Figure 6. FOXP3 physically interacts with Ku70.

Figure 6

(A and B) HEK293T cells were transfected with Flag-Ku70/Myc-FOXP3 (A) or Flag-FOXP3/Myc-Ku70 (B). Cell lysate was IP with anti-Flag antibody plus protein A/G beads. The results were analyzed by Western blotting using the indicated antibodies. (C) Endogenous IPs with anti-Ku70 or anti-FOXP3 antibody were performed in human iTregs induced in vitro.

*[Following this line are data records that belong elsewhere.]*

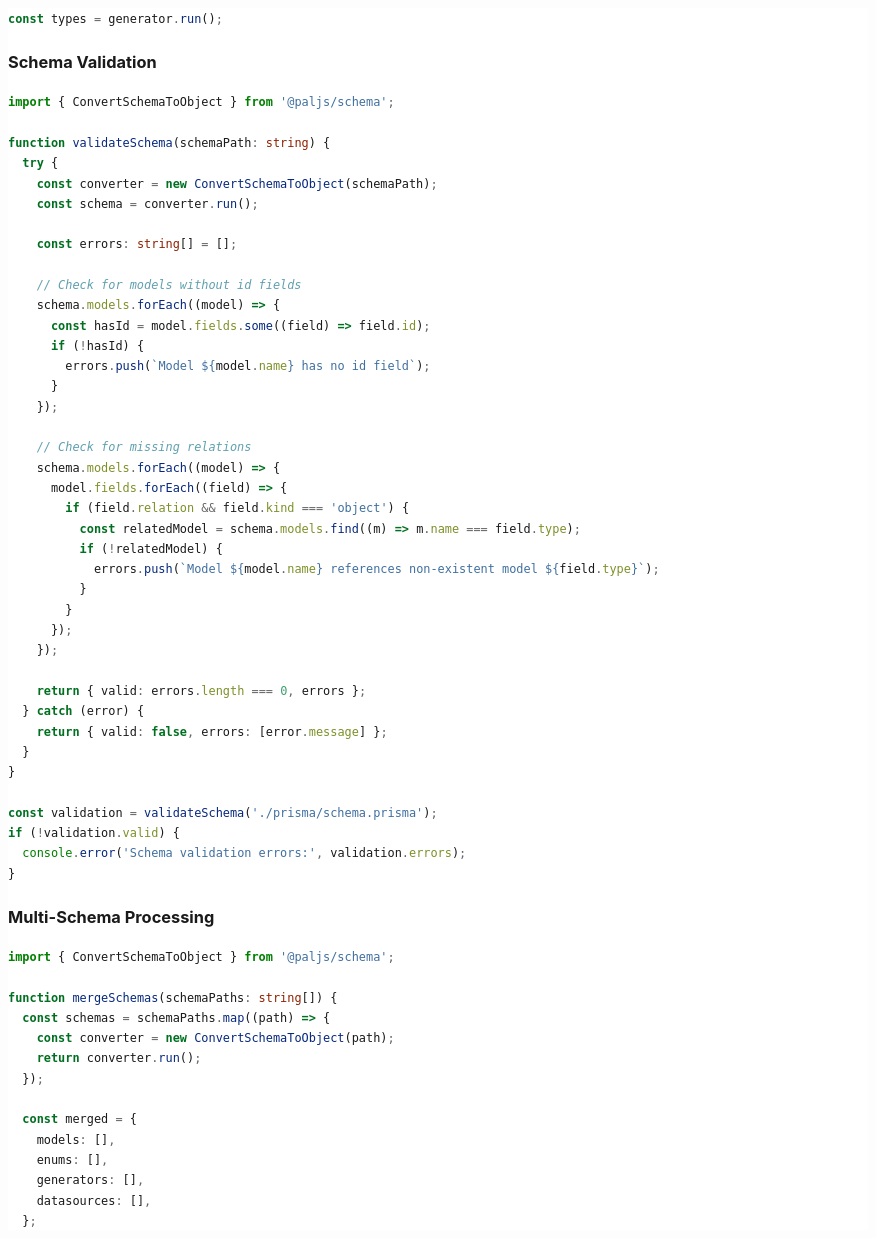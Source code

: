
 ```typescript
const types = generator.run();
```

### Schema Validation

```typescript
import { ConvertSchemaToObject } from '@paljs/schema';

function validateSchema(schemaPath: string) {
  try {
    const converter = new ConvertSchemaToObject(schemaPath);
    const schema = converter.run();

    const errors: string[] = [];

    // Check for models without id fields
    schema.models.forEach((model) => {
      const hasId = model.fields.some((field) => field.id);
      if (!hasId) {
        errors.push(`Model ${model.name} has no id field`);
      }
    });

    // Check for missing relations
    schema.models.forEach((model) => {
      model.fields.forEach((field) => {
        if (field.relation && field.kind === 'object') {
          const relatedModel = schema.models.find((m) => m.name === field.type);
          if (!relatedModel) {
            errors.push(`Model ${model.name} references non-existent model ${field.type}`);
          }
        }
      });
    });

    return { valid: errors.length === 0, errors };
  } catch (error) {
    return { valid: false, errors: [error.message] };
  }
}

const validation = validateSchema('./prisma/schema.prisma');
if (!validation.valid) {
  console.error('Schema validation errors:', validation.errors);
}
```

### Multi-Schema Processing

```typescript
import { ConvertSchemaToObject } from '@paljs/schema';

function mergeSchemas(schemaPaths: string[]) {
  const schemas = schemaPaths.map((path) => {
    const converter = new ConvertSchemaToObject(path);
    return converter.run();
  });

  const merged = {
    models: [],
    enums: [],
    generators: [],
    datasources: [],
  };
```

The results were detected by Western blotting with indicated antibodies. (D) IF analysis of Ku70 (red), FOXP3 (green), and DAPI (blue) in human iTregs after 24-hour activation by anti-CD3/CD28 beads. (E) HEK293T cells were transfected with Flag-FOXP3/Myc-Ku70. DNase I (10 U) were added to HEK293T lysates, which were subjected to IP using anti-FLAG antibody followed by Western blotting. (F) Schematic representations of the plasmids encoding full-length (WT) and truncated mutants of Ku70 (left). Flag-tagged FOXP3 was cotransfected into HEK293T cells with the indicated Myc-tagged Ku70 constructs and IP with anti-Flag antibody followed by Western blotting. vWA, von Willebrand A domain; NLS, nuclear localization signal; SAP, SAF-A/B, acinus and PIAS domain. Ku70 mutant constructs include Ku70-C1 (amino acids [aa] 351–609), Ku70-C2 (aa 500–609), Ku70-N1 (aa 1–500), and Ku70-N2 (aa 1–351), with each fused to a Myc tag. (G) Schematic diagram of FOXP3 and the deletion constructs (left). Flag-tagged Ku70 was cotransfected into HEK293T cells with the indicated Myc-tagged FOXP3 constructs and IP with anti-Flag antibody followed by Western blotting. (H) Naive CD4+ T cells were sorted from spleen of WT or cKO mice (8 weeks old), then were induced into iTregs in vitro. Endogenous IPs with anti-Foxp3 or IgG antibody were performed after 5 days of induced differentiation. The results were analyzed by Western blotting using the indicated antibodies.